ACTION ITEM -> From the records, return each line that has the word "least" in it.

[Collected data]

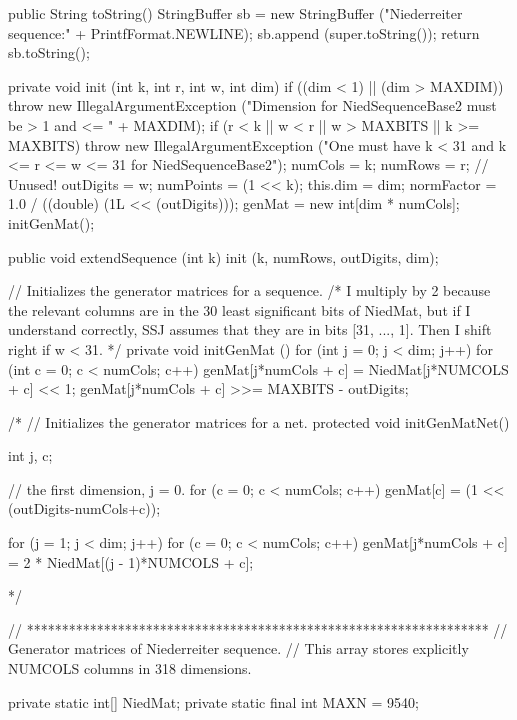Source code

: \begin{code}\begin{hide}

   public String toString() {
      StringBuffer sb = new StringBuffer ("Niederreiter sequence:" +
                                           PrintfFormat.NEWLINE);
      sb.append (super.toString());
      return sb.toString();
   }

   private void init (int k, int r, int w, int dim) {
      if ((dim < 1) || (dim > MAXDIM))
         throw new IllegalArgumentException 
            ("Dimension for NiedSequenceBase2 must be > 1 and <= " + MAXDIM);
      if (r < k || w < r || w > MAXBITS || k >= MAXBITS) 
         throw new IllegalArgumentException
            ("One must have k < 31 and k <= r <= w <= 31 for NiedSequenceBase2");
      numCols   = k;
      numRows   = r;   // Unused!
      outDigits = w;
      numPoints = (1 << k);
      this.dim  = dim;
      normFactor = 1.0 / ((double) (1L << (outDigits)));
      genMat = new int[dim * numCols];
      initGenMat();
   }


   public void extendSequence (int k) {
      init (k, numRows, outDigits, dim);
   }


   // Initializes the generator matrices for a sequence. 
   /* I multiply by 2 because the relevant columns are in the 30 least 
      significant bits of NiedMat, but if I understand correctly,
      SSJ assumes that they are in bits [31, ..., 1]. 
      Then I shift right if w < 31. */
   private void initGenMat ()  {
      for (int j = 0; j < dim; j++)
         for (int c = 0; c < numCols; c++) {
            genMat[j*numCols + c] = NiedMat[j*NUMCOLS + c] << 1;
            genMat[j*numCols + c] >>= MAXBITS - outDigits;
         }
   }

/*
   // Initializes the generator matrices for a net. 
   protected void initGenMatNet()  {
      int j, c;

      // the first dimension, j = 0.
      for (c = 0; c < numCols; c++)
         genMat[c] = (1 << (outDigits-numCols+c));

      for (j = 1; j < dim; j++)
         for (c = 0; c < numCols; c++)
            genMat[j*numCols + c] = 2 * NiedMat[(j - 1)*NUMCOLS + c];
   }
*/

   // ****************************************************************** 
   // Generator matrices of Niederreiter sequence. 
   // This array stores explicitly NUMCOLS columns in 318 dimensions.

   private static int[] NiedMat;
   private static final int MAXN = 9540;


\end{hide}
\end{code}
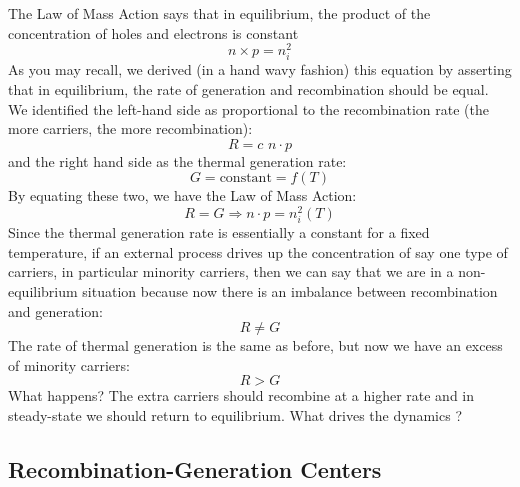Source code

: The Law of Mass Action says that in equilibrium, the product of the concentration of holes and electrons is constant
\begin{equation}
	n \times p = n_i^2
\end{equation}
As you may recall, we derived (in a hand wavy fashion) this equation by asserting that in equilibrium, the rate of generation and recombination should be equal.  We identified the left-hand side as proportional to the recombination rate (the more carriers, the more recombination):
\begin{equation}
	R = c\,\, n \cdot p 
\end{equation}
%
and the right hand side as the thermal generation rate:
\begin{equation}
	G = \text{constant} = f(T) 
\end{equation}
By equating these two, we have the Law of Mass Action:
\begin{equation}
	R = G \Rightarrow n \cdot p = n_i^2(T) 
\end{equation}
%
Since the thermal generation rate is essentially a constant for a fixed temperature, if an external process drives up the concentration of say one type of carriers, in particular minority carriers, then we can say that we are in a non-equilibrium situation because now there is an imbalance between recombination and generation:  
 \begin{equation}
	R \ne G 
\end{equation}
The rate of thermal generation is the same as before, but now we have an excess of minority carriers: 
 \begin{equation}
	 R > G 
\end{equation}
What happens? The extra carriers should recombine at a higher rate and in steady-state we should return to equilibrium.  What drives the dynamics ?


\subsection{Recombination-Generation Centers}

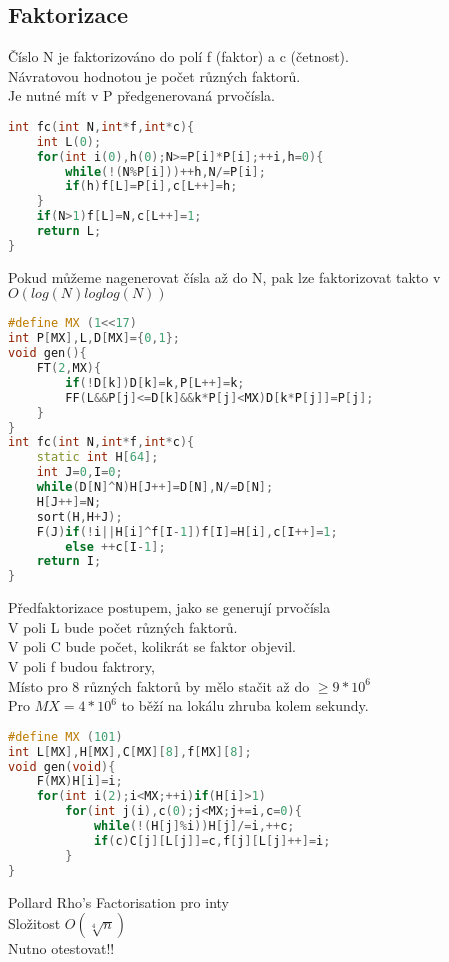 \documentclass[11pt]{article}
\begin{document}
\subsection{Faktorizace}
Číslo \textsf{N} je faktorizováno do polí \textsf{f} (faktor) a \textsf{c} (četnost).
\\Návratovou hodnotou je počet různých faktorů.
\\Je nutné mít v \textsf{P} předgenerovaná prvočísla.
\begin{lstlisting}[language=C++]
int fc(int N,int*f,int*c){
    int L(0);
    for(int i(0),h(0);N>=P[i]*P[i];++i,h=0){
        while(!(N%P[i]))++h,N/=P[i];
        if(h)f[L]=P[i],c[L++]=h;
    }
    if(N>1)f[L]=N,c[L++]=1;
    return L;
}
\end{lstlisting}
Pokud můžeme nagenerovat čísla až do \textsf{N}, pak lze faktorizovat takto v $O(log(N)loglog(N))$
\begin{lstlisting}[language=C++]
#define MX (1<<17)
int P[MX],L,D[MX]={0,1};
void gen(){
    FT(2,MX){
        if(!D[k])D[k]=k,P[L++]=k;
        FF(L&&P[j]<=D[k]&&k*P[j]<MX)D[k*P[j]]=P[j];
    }
}
int fc(int N,int*f,int*c){
    static int H[64];
    int J=0,I=0;
    while(D[N]^N)H[J++]=D[N],N/=D[N];
    H[J++]=N;
    sort(H,H+J);
    F(J)if(!i||H[i]^f[I-1])f[I]=H[i],c[I++]=1;
        else ++c[I-1];
    return I;
}
\end{lstlisting}
Předfaktorizace postupem, jako se generují prvočísla
\\V poli \textsf{L} bude počet různých faktorů.
\\V poli \textsf{C} bude počet, kolikrát se faktor objevil.
\\V poli \textsf{f} budou faktrory,
\\Místo pro 8 různých faktorů by mělo stačit až do $\geq 9*10^6$
\\Pro $MX=4*10^6$ to běží na lokálu zhruba kolem sekundy. 
\begin{lstlisting}[language=C++]
#define MX (101)
int L[MX],H[MX],C[MX][8],f[MX][8];
void gen(void){
    F(MX)H[i]=i;
    for(int i(2);i<MX;++i)if(H[i]>1)
        for(int j(i),c(0);j<MX;j+=i,c=0){
            while(!(H[j]%i))H[j]/=i,++c;
            if(c)C[j][L[j]]=c,f[j][L[j]++]=i;
        }
}
\end{lstlisting}
Pollard Rho's Factorisation pro inty
\\Složitost $O(\sqrt[4]{n})$
\\Nutno otestovat!!
\end{document}
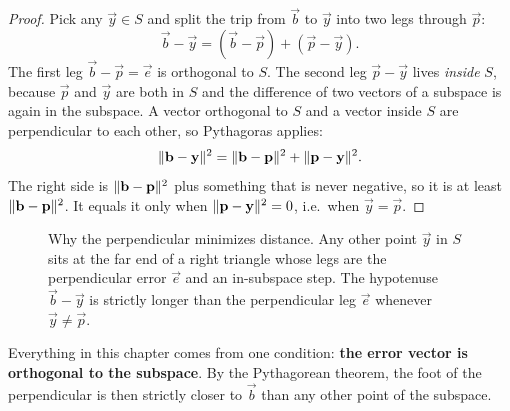 \begin{proof}
Pick any $\vec{y}\in S$ and split the trip from $\vec{b}$ to $\vec{y}$ into two legs through
$\vec{p}$:
\[
  \vec{b}-\vec{y} = (\vec{b}-\vec{p}) + (\vec{p}-\vec{y}).
\]
The first leg $\vec{b}-\vec{p}=\vec{e}$ is orthogonal to $S$. The second leg $\vec{p}-\vec{y}$
lives \emph{inside} $S$, because $\vec{p}$ and $\vec{y}$ are both in $S$ and the difference of two
vectors of a subspace is again in the subspace. A vector orthogonal to $S$ and a vector inside $S$
are perpendicular to each other, so Pythagoras applies:
\[
  \lVert\mathbf{b}-\mathbf{y}\rVert^2 = \lVert\mathbf{b}-\mathbf{p}\rVert^2 + \lVert\mathbf{p}-\mathbf{y}\rVert^2.
\]
The right side is $\lVert\mathbf{b}-\mathbf{p}\rVert^2$ plus something that is never negative, so it is at
least $\lVert\mathbf{b}-\mathbf{p}\rVert^2$. It equals it only when $\lVert\mathbf{p}-\mathbf{y}\rVert^2=0$, i.e.\ when
$\vec{y}=\vec{p}$.
\end{proof}

\begin{figure}[H]
\centering
{}
\caption{Why the perpendicular minimizes distance. Any other point $\vec{y}$ in $S$ sits at the far end of a
right triangle whose legs are the perpendicular error $\vec{e}$ and an in-subspace step. The
hypotenuse $\vec{b}-\vec{y}$ is strictly longer than the perpendicular leg $\vec{e}$ whenever $\vec{y}\neq\vec{p}$.}
\label{ch18:pythagoras}
\end{figure}

\begin{focusbox}
Everything in this chapter comes from one condition:
\textbf{the error vector is orthogonal to the subspace}. By the Pythagorean
theorem, the foot of the perpendicular is then strictly closer to $\vec{b}$
than any other point of the subspace.
\end{focusbox}

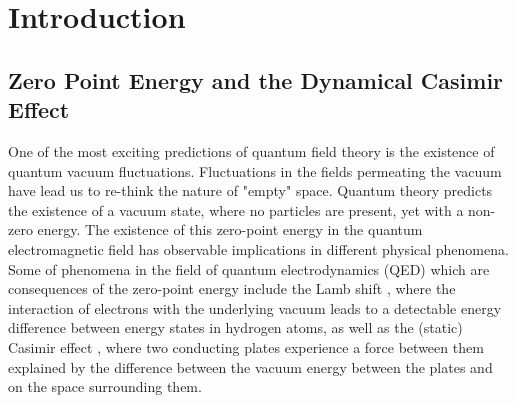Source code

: \chapter{Introduction}

\section{Zero Point Energy and the Dynamical Casimir Effect}\label{sec:ZPE_and_DCE}

One of the most exciting predictions of quantum field theory is the existence of quantum vacuum fluctuations. Fluctuations in the fields permeating the vacuum have lead us to re-think the nature of "empty" space. Quantum theory predicts the existence of a vacuum state, where no particles are present, yet with a non-zero energy. The existence of this zero-point energy in the quantum electromagnetic field has observable implications in different physical phenomena. Some of phenomena in the field of quantum electrodynamics (QED) which are consequences of the zero-point energy include the Lamb shift \cite{Lamb1947}, where the interaction of electrons with the underlying vacuum leads to a detectable energy difference between energy states in hydrogen atoms, as well as the (static) Casimir effect \cite{Casimir1948}, where two conducting plates experience a force between them explained by the difference between the vacuum energy between the plates and on the space surrounding them. 

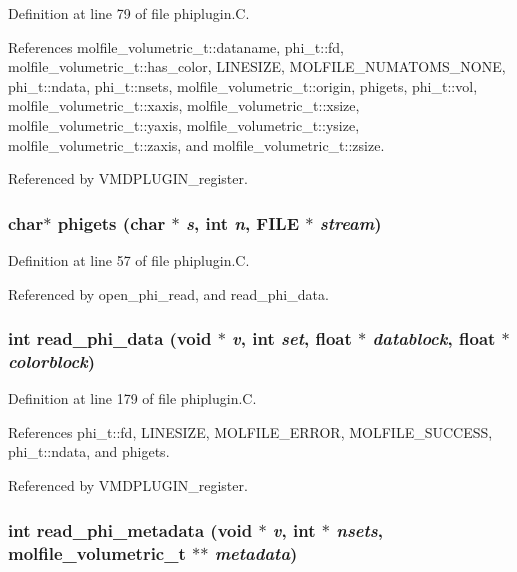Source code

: Definition at line 79 of file phiplugin.C.

References molfile\_\-volumetric\_\-t::dataname, phi\_\-t::fd, molfile\_\-volumetric\_\-t::has\_\-color, LINESIZE, MOLFILE\_\-NUMATOMS\_\-NONE, phi\_\-t::ndata, phi\_\-t::nsets, molfile\_\-volumetric\_\-t::origin, phigets, phi\_\-t::vol, molfile\_\-volumetric\_\-t::xaxis, molfile\_\-volumetric\_\-t::xsize, molfile\_\-volumetric\_\-t::yaxis, molfile\_\-volumetric\_\-t::ysize, molfile\_\-volumetric\_\-t::zaxis, and molfile\_\-volumetric\_\-t::zsize.

Referenced by VMDPLUGIN\_\-register.
\subsubsection{\setlength{\rightskip}{0pt plus 5cm}char$\ast$ phigets (char $\ast$ {\em s}, int {\em n}, FILE $\ast$ {\em stream})\hspace{0.3cm}{\tt  [static]}}\label{phiplugin_8C_a2}




Definition at line 57 of file phiplugin.C.

Referenced by open\_\-phi\_\-read, and read\_\-phi\_\-data.
\subsubsection{\setlength{\rightskip}{0pt plus 5cm}int read\_\-phi\_\-data (void $\ast$ {\em v}, int {\em set}, float $\ast$ {\em datablock}, float $\ast$ {\em colorblock})\hspace{0.3cm}{\tt  [static]}}\label{phiplugin_8C_a5}




Definition at line 179 of file phiplugin.C.

References phi\_\-t::fd, LINESIZE, MOLFILE\_\-ERROR, MOLFILE\_\-SUCCESS, phi\_\-t::ndata, and phigets.

Referenced by VMDPLUGIN\_\-register.
\subsubsection{\setlength{\rightskip}{0pt plus 5cm}int read\_\-phi\_\-metadata (void $\ast$ {\em v}, int $\ast$ {\em nsets}, {\bf molfile\_\-volumetric\_\-t} $\ast$$\ast$ {\em metadata})\hspace{0.3cm}{\tt  [static]}}\label{phiplugin_8C_a4}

OUTPUT BELOW ->
   /* I multiply by 2 because the relevant columns are in the 30 least 
least $\lVert\mathbf{b}-\mathbf{p}\rVert^2$. It equals it only when $\lVert\mathbf{p}-\mathbf{y}\rVert^2=0$, i.e.\ when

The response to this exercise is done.